Personally I like curry to be the in your face type with layers of flavours, like a Balti with Vindaloo heat. I have probably been making this curry for around 8 years and I have been told that it always tastes exactly the same which is surprising considering the list of ingredients.

Making this curry is not something to be rushed as it needs time to develop its flavour and for the lamb to braise long enough to tenderise. Allow for around 2 hours.

20 mins prep

1hr 30 cooking

10 mins rest



  • Shoulder of lamb diced into large chunks
  • 2 extra large onions
  • 2/3 birds eye-chillies
  • 6 cloves of garlic
  • 1.5 tins of coconut milk
  • Match box size creamed coconut
  • 1.5 tins of peeled plum tomatoes
  • 2 table spoons of ghee
  • 2 table spoons Lemon juice
  • 2 table spoons tomato purée
  • 2 table spoon vinegar
  • 1 tea spoon Demerara sugar
  • 2 tea spoons sea salt
  • 2 chicken stock cubes
  • Fresh coriander
  • Garam Masala 1 table spoon
  • Cumin 1 tea spoon
  • Ground Coriander 1 tea spoon
  • Tandoori Masala 1 table spoon
  • Smoked paprika 1 tea spoon
  • Hot chilli powder 1 table spoon
  • Black cardamom 4 seeds
  • Turmeric 2 tea spoons
  • Bay leaf 2
  • Saffron pinch



I believe that the key to a good curry is having depth of flavours by creating layers. I know that sounds like something  Michel Roux would say but it's simple to achieve. Start by blending the onions to a pulp and place in a large sauce pan with the ghee. The cooking of the onions is the first layer of flavour and how much they are cooked will affect the outcome of the curry. The more they are cooked the richer the curry will be. So for this you need to cook them until they are a darkish brown which will probably take around 10 minutes on medium heat. The next step is to add your crushed garlic and  chopped chillies and cook for a further 3 minutes, this is your base for the curry.

Next turn the temp to low and make a space in the pan for the spices to fry. Throw them all in (apart from the saffron and bay) along with another table spoon of ghee and just let the spices to gently fry before mixing with the onions. This is your second layer of flavour.
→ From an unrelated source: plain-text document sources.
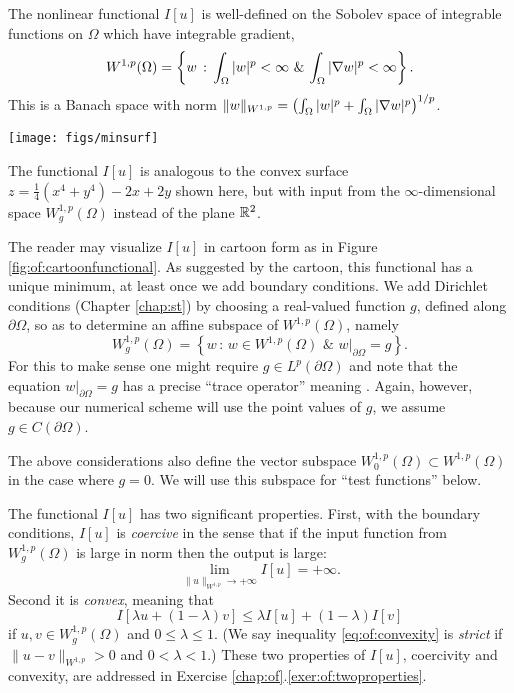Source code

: The nonlinear functional $I[u]$ is well-defined on the Sobolev space \citep{AdamsFournier2003,Evans2010} of integrable functions on $\Omega$ which have integrable gradient,
\begin{equation}
    W^{1,p}(\Omega) = \left\{w \,:\, \int_\Omega |w|^p < \infty \,\, \& \, \int_\Omega |\nabla w|^p < \infty\right\}. \label{eq:of:sobolevdefn}
\end{equation}
This is a Banach space with norm $\|w\|_{W^{1,p}} = \left(\int_\Omega |w|^p + \int_\Omega |\nabla w|^p\right)^{1/p}$.

\begin{marginfigure}
\texttt{[image: figs/minsurf]} %
\medskip
\caption{The functional $I[u]$ is analogous to the convex surface $z = \tfrac{1}{4}(x^4 + y^4) - 2x + 2y$ shown here, but with input from the $\infty$-dimensional space $W_g^{1,p}(\Omega)$ instead of the plane $\mathbb{R}^2$.}
\label{fig:of:cartoonfunctional}
\end{marginfigure}

The reader may visualize $I[u]$ in cartoon form as in Figure \ref{fig:of:cartoonfunctional}.  As suggested by the cartoon, this functional has a unique minimum, at least once we add boundary conditions.  We add Dirichlet conditions (Chapter \ref{chap:st}) by choosing a real-valued function $g$, defined along $\partial \Omega$, so as to determine an affine subspace of $W^{1,p}(\Omega)$, namely
\begin{equation}
    W_g^{1,p}(\Omega) = \left\{w \,:\, w \in W^{1,p}(\Omega) \,\, \& \,\, w\big|_{\partial \Omega} = g\right\}.  \label{eq:of:affinedirichlet}
\end{equation}
For this to make sense one might require $g \in L^p(\partial \Omega)$ and note that the equation $w\big|_{\partial \Omega} = g$ has a precise ``trace operator'' meaning \citep[section 5.5]{Evans2010}.  Again, however, because our numerical scheme will use the point values of $g$, we assume $g\in C(\partial\Omega)$.

The above considerations also define the vector subspace $W_0^{1,p}(\Omega) \subset W^{1,p}(\Omega)$ in the case where $g=0$.  We will use this subspace for ``test functions'' below.

The functional $I[u]$ has two significant properties.  First, with the boundary conditions, $I[u]$ is \emph{coercive} in the sense that if the input function from $W_g^{1,p}(\Omega)$ is large in norm then the output is large:
\begin{equation}
\lim_{\|u\|_{W^{1,p}} \to +\infty} I[u] = +\infty.   \label{eq:of:coercivity}
\end{equation}
Second it is \emph{convex}, meaning that
\begin{equation}
I[\lambda u + (1-\lambda) v] \le \lambda I[u] + (1-\lambda) I[v]    \label{eq:of:convexity}
\end{equation}
if $u,v\in W_g^{1,p}(\Omega)$ and $0 \le \lambda \le 1$.  (We say inequality \eqref{eq:of:convexity} is \emph{strict} if $\|u-v\|_{W^{1,p}} > 0$ and $0 < \lambda < 1$.)
These two properties of $I[u]$, coercivity and convexity, are addressed in Exercise \ref{chap:of}.\ref{exer:of:twoproperties}.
Now on to the lamb which the third and most important layer of flavour! Shoulder is my favourite cut for this as it has excellent fat content and braises down to a delicious sticky tender finish. Dice into large chunks and throw into a smoking hot frying pan (Better still seal the meat on a searing hot bbq for 2 minutes per side but if it isn't possible a cast iron pan is good) until well browned. Transfer to the sauce pan along with the spiced onions.

Now it's time to make the dish look like a curry and add the last layer of flavour. Add the tomato purée, tinned tomatoes, coconut cream, lemon juice, vinegar, Demerara, stock cubes, fresh coriander and the saffron and bay leaves. Mix well and bring to the boil. Once it has reached boiling temp place on the smallest hob on the lowest heat semi-covered and let it blip away and reduce. Stir every 20mins to ensure it doesn't catch.

After around 1hr the flavours should have done their thing and this is your chance to make any adjustments.

Add more salt, lemon juice, chilli or coconut depending on your preference or if your happy stick it in a pre heated oven at 170 for 20-30 mins. By now the lamb should melt in your mouth and the Raj himself would be jumping with joy!

Let it sit for 10 mins then serve with fresh coriander and what ever accompaniments you desire.